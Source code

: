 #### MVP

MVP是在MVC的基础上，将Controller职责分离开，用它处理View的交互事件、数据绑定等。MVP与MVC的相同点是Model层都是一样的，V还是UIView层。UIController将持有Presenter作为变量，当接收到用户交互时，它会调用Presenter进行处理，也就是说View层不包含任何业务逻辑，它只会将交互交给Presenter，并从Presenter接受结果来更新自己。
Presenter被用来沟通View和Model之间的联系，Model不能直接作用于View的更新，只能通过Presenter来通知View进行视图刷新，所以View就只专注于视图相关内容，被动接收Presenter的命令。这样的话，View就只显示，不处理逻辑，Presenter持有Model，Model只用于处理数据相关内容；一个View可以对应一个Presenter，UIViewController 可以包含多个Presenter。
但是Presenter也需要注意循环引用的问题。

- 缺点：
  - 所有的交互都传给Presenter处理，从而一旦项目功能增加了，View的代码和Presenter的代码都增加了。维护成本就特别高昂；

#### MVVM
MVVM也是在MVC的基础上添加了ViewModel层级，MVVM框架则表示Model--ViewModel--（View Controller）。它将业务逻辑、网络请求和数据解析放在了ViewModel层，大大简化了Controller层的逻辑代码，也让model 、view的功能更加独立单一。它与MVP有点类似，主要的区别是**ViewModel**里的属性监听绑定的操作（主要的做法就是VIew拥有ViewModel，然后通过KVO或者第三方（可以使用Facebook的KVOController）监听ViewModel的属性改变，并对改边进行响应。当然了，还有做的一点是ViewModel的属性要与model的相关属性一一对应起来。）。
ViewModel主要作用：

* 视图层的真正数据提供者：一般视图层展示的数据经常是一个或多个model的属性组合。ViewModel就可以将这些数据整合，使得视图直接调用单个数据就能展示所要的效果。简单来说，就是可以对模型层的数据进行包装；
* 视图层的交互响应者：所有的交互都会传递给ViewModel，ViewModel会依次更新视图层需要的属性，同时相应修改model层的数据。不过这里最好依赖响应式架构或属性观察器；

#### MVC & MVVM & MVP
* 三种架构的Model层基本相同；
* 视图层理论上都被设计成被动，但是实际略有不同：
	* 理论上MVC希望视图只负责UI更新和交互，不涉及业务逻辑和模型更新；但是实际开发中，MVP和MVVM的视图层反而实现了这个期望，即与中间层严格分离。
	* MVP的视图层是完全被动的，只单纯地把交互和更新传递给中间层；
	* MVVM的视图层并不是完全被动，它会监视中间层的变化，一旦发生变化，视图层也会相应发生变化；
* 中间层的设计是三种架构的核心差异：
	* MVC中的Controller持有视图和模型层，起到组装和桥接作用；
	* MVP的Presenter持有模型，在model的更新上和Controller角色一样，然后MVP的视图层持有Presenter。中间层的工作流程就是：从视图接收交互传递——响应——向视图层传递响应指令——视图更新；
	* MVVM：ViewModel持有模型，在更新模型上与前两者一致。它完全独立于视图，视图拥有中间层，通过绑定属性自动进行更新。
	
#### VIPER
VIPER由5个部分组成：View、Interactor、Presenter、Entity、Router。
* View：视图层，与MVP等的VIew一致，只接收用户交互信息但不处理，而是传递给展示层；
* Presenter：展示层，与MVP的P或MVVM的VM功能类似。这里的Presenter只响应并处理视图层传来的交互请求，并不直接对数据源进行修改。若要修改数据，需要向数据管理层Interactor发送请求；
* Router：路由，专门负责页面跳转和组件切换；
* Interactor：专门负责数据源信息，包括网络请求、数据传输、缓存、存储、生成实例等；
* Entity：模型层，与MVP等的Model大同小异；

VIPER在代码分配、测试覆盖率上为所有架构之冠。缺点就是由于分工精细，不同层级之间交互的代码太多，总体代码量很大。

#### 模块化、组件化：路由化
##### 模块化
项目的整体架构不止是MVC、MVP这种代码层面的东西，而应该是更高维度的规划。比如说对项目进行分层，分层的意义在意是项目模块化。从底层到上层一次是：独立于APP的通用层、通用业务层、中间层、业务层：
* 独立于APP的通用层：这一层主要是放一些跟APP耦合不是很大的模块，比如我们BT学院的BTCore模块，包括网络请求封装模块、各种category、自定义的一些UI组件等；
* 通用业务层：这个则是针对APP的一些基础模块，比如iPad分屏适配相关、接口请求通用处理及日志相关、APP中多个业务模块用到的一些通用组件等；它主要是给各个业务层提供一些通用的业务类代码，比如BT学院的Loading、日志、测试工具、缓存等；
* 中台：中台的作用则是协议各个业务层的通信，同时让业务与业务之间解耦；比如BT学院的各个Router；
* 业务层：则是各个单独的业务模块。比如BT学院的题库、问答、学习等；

++++++++++

◆ What you are asked to do
Search the entries above for lines containing the word "独立于APP的通用层", and copy each one.

◆ Result for this exercise
项目的整体架构不止是MVC、MVP这种代码层面的东西，而应该是更高维度的规划。比如说对项目进行分层，分层的意义在意是项目模块化。从底层到上层一次是：独立于APP的通用层、通用业务层、中间层、业务层：
* 独立于APP的通用层：这一层主要是放一些跟APP耦合不是很大的模块，比如我们BT学院的BTCore模块，包括网络请求封装模块、各种category、自定义的一些UI组件等；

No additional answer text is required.